Plain-text document sources
_ _ _ _
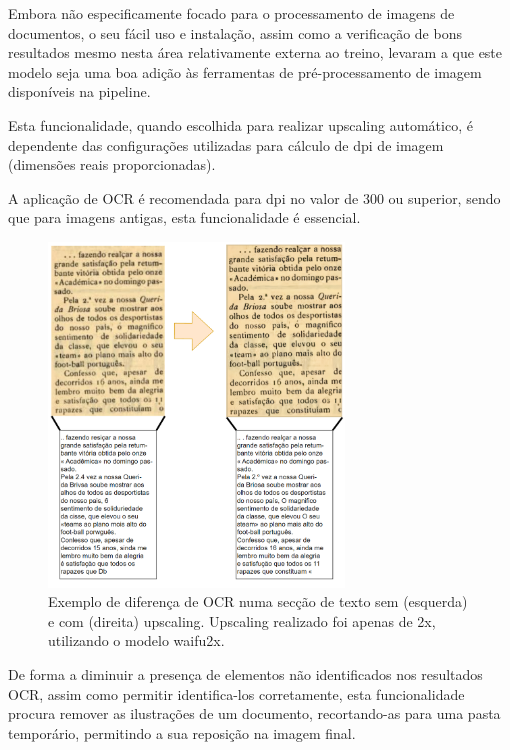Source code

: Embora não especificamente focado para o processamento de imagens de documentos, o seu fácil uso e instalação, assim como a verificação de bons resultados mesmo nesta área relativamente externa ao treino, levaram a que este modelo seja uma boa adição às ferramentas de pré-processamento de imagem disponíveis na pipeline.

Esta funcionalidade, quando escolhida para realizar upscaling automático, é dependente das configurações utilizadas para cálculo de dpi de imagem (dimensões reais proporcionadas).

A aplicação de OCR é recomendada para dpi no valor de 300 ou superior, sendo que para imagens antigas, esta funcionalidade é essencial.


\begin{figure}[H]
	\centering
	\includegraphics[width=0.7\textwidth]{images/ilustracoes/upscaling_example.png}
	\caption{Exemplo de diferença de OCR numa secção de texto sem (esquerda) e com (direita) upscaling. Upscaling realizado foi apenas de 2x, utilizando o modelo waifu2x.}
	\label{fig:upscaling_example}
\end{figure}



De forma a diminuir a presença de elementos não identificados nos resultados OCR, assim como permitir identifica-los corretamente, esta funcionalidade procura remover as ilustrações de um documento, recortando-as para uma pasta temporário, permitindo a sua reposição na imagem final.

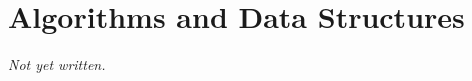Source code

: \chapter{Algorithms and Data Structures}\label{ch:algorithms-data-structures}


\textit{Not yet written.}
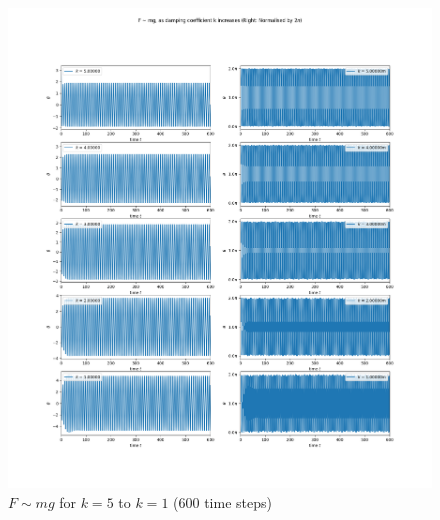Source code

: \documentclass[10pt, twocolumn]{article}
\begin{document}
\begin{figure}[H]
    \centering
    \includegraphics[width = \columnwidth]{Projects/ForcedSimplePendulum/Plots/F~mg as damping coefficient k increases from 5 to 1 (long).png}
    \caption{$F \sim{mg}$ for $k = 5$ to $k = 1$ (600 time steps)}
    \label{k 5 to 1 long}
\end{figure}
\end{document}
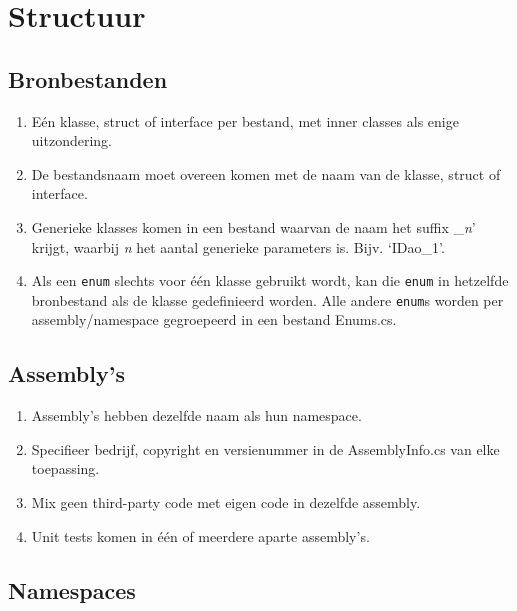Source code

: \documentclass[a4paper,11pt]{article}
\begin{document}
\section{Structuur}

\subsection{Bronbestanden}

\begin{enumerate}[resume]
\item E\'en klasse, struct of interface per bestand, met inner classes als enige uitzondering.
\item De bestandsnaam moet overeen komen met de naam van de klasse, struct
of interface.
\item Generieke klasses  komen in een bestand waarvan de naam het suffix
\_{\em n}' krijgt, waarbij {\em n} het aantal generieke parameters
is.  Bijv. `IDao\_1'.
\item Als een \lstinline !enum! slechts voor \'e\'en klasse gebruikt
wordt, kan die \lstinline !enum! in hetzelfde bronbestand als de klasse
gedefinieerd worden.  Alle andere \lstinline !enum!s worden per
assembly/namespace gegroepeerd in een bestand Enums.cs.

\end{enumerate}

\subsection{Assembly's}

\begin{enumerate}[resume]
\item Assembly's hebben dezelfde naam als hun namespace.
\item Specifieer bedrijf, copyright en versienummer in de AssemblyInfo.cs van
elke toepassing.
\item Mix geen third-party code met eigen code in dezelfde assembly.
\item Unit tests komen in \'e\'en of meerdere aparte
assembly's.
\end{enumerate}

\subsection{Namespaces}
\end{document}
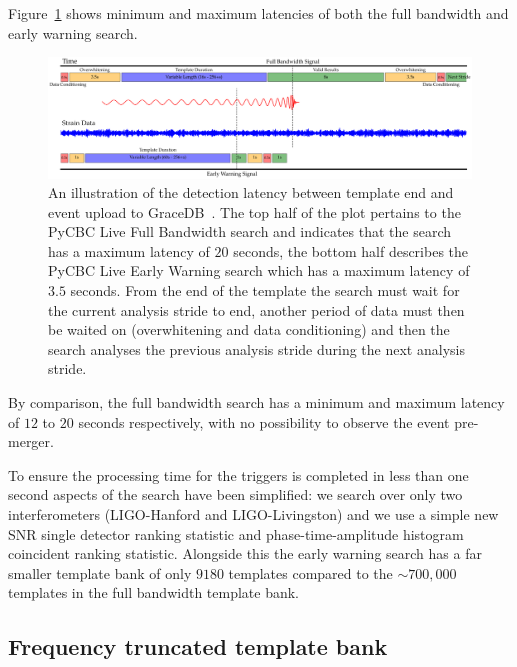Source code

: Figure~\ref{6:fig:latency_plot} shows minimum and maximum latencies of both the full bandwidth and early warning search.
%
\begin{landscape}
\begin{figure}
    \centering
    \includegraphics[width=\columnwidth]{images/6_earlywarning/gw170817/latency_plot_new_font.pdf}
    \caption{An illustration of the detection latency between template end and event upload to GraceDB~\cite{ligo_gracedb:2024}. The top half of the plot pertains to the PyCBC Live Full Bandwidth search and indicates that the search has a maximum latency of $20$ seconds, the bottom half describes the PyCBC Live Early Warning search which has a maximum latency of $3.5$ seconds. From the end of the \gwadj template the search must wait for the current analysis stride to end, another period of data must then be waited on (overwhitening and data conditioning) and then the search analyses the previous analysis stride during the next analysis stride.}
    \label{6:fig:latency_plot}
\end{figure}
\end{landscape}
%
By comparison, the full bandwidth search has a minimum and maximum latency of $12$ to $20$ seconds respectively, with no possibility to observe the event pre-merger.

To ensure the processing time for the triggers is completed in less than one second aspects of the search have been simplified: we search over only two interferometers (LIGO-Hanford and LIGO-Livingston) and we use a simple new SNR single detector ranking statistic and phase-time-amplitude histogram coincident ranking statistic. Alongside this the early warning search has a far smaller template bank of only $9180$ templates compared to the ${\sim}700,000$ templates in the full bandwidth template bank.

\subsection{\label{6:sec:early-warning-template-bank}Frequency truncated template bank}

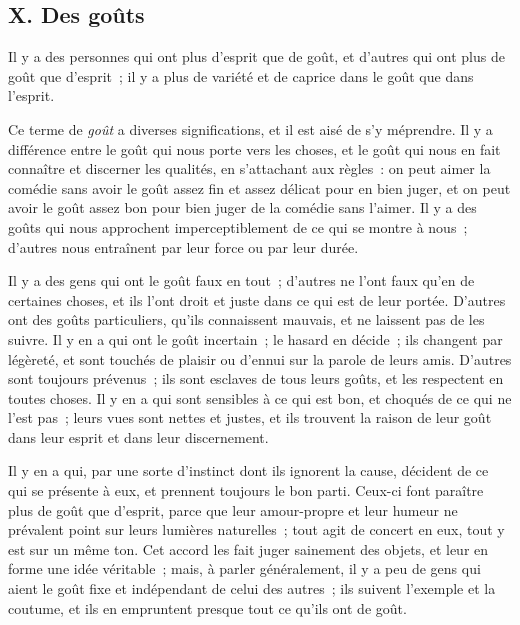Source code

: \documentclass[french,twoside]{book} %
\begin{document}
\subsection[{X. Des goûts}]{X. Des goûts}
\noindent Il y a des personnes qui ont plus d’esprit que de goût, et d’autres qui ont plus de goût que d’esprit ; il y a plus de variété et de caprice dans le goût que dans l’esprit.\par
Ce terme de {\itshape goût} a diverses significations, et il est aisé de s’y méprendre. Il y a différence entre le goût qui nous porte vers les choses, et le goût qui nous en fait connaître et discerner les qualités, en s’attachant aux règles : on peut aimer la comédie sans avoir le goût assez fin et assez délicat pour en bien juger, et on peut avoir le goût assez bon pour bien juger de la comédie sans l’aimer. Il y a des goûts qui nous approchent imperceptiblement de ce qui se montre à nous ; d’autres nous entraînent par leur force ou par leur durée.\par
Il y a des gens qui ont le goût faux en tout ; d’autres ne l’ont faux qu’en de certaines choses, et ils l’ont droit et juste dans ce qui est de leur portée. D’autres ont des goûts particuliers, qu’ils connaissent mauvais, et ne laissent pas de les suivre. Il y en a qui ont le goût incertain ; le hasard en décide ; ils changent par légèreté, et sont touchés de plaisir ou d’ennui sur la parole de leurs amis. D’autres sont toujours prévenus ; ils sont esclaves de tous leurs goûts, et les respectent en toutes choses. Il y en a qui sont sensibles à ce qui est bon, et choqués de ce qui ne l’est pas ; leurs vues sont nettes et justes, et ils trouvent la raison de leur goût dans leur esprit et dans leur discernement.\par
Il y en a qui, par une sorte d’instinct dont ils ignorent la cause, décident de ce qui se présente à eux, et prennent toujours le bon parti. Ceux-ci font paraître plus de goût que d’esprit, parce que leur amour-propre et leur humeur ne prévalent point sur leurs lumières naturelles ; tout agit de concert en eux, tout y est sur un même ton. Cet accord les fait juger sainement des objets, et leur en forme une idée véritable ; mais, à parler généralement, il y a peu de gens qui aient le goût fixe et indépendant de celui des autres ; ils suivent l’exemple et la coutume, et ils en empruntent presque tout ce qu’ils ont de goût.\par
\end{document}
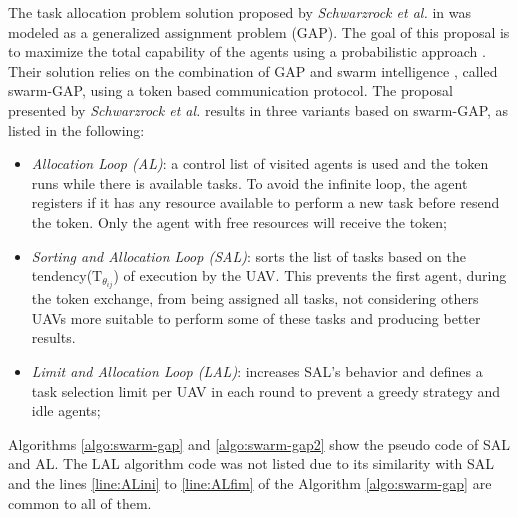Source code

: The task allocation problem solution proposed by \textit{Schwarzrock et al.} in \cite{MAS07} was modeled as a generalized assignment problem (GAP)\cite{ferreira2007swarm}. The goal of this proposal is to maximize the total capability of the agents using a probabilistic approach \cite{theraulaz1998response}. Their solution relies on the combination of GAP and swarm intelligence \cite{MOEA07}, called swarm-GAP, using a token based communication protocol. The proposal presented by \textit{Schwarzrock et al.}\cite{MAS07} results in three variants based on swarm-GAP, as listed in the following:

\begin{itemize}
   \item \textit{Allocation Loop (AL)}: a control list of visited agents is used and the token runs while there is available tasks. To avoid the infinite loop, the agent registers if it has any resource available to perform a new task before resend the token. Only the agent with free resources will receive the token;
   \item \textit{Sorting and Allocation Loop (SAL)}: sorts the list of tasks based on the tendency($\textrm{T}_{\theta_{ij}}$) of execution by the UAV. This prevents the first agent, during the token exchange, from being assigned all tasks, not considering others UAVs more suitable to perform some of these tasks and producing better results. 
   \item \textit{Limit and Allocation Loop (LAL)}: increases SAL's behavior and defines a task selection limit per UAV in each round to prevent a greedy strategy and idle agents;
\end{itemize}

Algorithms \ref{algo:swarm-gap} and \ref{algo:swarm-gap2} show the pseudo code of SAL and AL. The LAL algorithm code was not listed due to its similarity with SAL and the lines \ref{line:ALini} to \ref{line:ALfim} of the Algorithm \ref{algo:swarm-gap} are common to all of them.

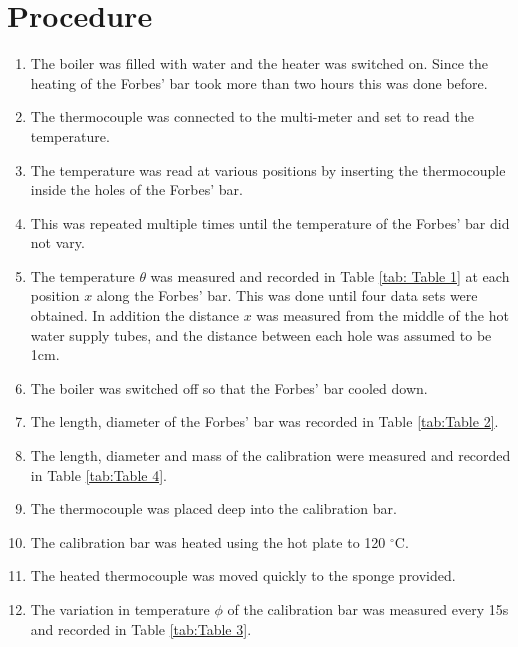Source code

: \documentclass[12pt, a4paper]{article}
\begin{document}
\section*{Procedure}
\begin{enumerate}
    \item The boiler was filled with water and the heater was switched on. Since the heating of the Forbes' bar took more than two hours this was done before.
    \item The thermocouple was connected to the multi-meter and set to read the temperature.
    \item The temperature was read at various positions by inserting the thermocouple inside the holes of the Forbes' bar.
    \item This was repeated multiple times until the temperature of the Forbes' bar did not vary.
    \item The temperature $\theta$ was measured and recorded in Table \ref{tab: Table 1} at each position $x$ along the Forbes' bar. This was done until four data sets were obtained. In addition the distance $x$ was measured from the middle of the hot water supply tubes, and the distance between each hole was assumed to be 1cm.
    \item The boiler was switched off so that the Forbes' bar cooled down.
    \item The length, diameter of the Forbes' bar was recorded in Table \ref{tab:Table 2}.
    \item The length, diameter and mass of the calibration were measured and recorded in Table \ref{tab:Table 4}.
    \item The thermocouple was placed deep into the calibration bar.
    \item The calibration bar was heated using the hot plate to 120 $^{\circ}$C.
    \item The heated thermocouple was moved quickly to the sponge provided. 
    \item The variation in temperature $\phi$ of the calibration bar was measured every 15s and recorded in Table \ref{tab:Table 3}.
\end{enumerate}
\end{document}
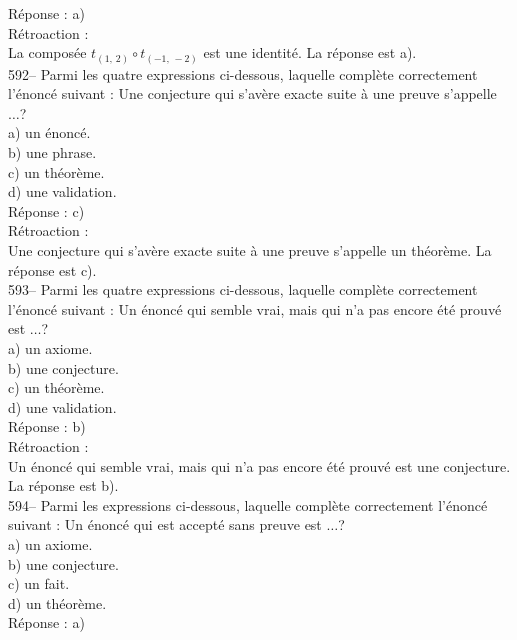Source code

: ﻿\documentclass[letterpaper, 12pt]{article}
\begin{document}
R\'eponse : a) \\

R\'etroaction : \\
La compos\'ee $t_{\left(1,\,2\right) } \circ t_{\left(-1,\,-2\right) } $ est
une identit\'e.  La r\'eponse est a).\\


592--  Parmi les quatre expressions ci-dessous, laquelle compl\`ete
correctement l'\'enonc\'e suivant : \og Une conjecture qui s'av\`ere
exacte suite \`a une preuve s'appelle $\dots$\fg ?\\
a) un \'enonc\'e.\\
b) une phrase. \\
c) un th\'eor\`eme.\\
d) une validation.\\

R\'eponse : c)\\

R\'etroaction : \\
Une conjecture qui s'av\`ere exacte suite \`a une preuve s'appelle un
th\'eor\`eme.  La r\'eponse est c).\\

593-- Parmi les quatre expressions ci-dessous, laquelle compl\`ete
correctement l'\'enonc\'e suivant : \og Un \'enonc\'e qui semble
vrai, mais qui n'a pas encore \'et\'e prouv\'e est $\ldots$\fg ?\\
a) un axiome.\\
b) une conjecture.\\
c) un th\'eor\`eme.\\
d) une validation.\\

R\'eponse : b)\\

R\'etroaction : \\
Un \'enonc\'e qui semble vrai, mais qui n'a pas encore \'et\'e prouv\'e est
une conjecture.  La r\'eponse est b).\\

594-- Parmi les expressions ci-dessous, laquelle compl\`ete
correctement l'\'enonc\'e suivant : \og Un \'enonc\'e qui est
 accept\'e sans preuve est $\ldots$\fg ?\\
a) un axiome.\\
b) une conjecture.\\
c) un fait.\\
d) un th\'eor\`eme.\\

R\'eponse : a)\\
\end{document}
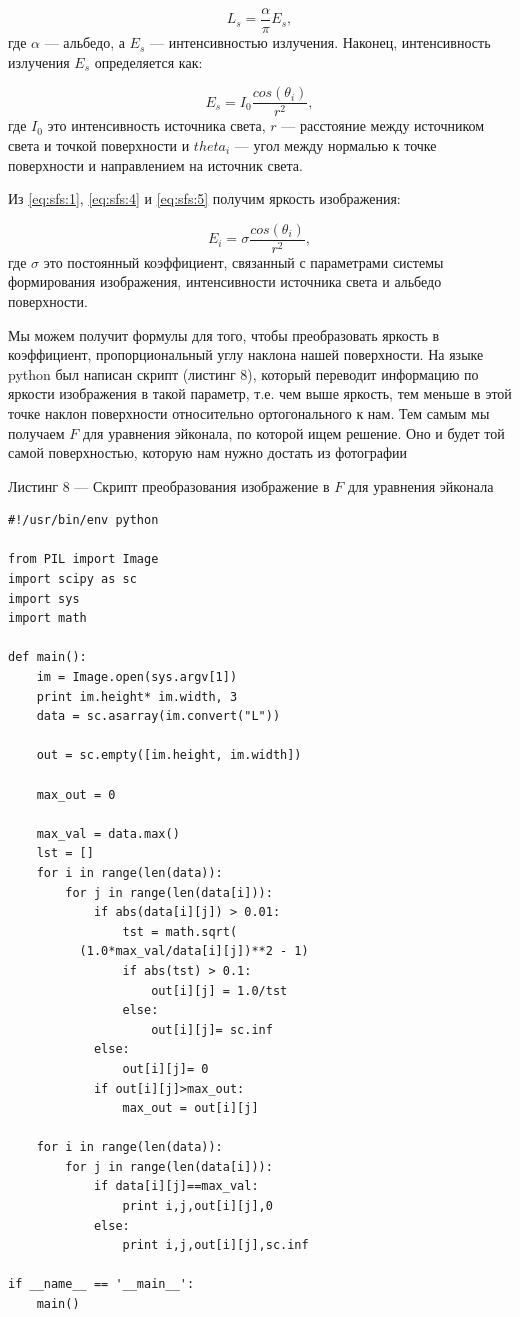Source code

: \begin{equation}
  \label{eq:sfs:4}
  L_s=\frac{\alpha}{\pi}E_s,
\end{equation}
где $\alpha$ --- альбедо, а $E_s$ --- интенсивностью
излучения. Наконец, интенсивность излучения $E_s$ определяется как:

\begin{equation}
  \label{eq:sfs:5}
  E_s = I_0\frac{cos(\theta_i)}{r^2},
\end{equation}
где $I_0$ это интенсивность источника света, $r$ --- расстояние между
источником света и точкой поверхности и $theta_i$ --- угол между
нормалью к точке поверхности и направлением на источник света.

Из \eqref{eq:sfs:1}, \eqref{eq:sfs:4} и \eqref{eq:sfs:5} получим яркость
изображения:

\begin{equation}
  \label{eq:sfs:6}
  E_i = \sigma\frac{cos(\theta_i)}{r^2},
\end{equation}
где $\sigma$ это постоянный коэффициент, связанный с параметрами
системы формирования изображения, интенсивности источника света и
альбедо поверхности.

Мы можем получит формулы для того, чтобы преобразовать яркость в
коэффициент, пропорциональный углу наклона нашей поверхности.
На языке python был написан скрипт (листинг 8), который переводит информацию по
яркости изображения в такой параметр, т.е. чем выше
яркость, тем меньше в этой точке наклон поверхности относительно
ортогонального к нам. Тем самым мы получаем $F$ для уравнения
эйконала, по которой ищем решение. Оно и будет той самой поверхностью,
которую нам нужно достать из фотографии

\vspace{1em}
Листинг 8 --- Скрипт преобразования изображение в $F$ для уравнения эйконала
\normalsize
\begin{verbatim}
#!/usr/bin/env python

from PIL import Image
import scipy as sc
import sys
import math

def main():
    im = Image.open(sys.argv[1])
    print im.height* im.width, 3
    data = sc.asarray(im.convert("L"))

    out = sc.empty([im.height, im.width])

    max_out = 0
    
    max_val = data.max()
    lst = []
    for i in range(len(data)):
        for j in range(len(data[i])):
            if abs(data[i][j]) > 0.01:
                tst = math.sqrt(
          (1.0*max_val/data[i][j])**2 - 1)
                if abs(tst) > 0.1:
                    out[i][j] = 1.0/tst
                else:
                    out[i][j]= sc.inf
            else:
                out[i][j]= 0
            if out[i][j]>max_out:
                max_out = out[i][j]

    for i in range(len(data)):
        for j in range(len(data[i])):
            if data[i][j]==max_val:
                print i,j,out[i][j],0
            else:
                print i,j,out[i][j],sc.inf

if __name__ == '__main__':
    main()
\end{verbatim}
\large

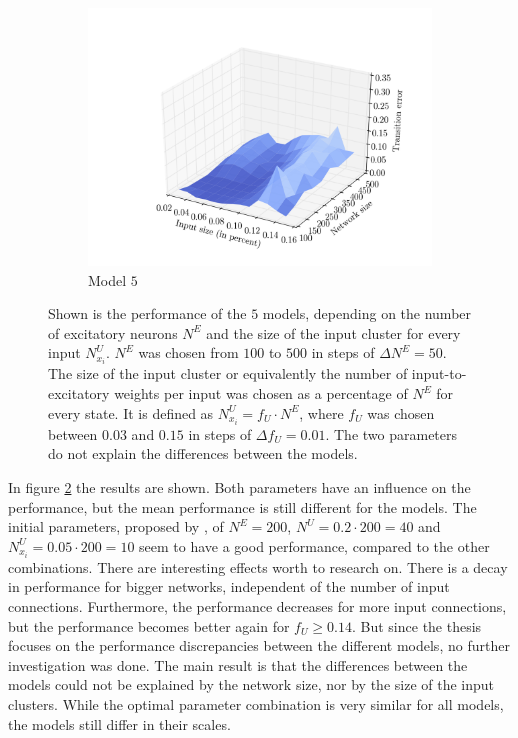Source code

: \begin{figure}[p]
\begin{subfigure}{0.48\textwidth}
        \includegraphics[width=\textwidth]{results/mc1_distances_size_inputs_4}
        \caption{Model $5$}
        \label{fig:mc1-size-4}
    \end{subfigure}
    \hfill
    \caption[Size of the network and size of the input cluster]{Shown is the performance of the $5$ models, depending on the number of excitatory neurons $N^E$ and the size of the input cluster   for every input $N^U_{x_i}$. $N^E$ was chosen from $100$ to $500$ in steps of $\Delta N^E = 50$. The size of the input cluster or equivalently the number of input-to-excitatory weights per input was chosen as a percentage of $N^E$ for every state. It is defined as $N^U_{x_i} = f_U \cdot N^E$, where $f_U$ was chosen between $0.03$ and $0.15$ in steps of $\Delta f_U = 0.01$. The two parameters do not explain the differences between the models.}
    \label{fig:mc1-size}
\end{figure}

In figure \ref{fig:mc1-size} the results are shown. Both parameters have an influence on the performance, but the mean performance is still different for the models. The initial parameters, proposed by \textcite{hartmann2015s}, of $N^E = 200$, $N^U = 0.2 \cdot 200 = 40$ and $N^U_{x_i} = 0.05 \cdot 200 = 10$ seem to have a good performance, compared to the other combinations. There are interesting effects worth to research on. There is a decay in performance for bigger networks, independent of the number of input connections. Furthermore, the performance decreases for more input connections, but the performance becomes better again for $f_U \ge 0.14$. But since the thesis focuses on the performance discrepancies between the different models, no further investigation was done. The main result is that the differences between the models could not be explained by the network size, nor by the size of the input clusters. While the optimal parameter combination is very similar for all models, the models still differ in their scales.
_ _ _ _
● Problem to solve
In the entries above, find the line holding "if abs(tst) >" and the line holding "print i,j,out[i][j],0"; print both of them and every line between, exactly, and nothing else.

● Solution
                if abs(tst) > 0.1:
                    out[i][j] = 1.0/tst
                else:
                    out[i][j]= sc.inf
            else:
                out[i][j]= 0
            if out[i][j]>max_out:
                max_out = out[i][j]

    for i in range(len(data)):
        for j in range(len(data[i])):
            if data[i][j]==max_val:
                print i,j,out[i][j],0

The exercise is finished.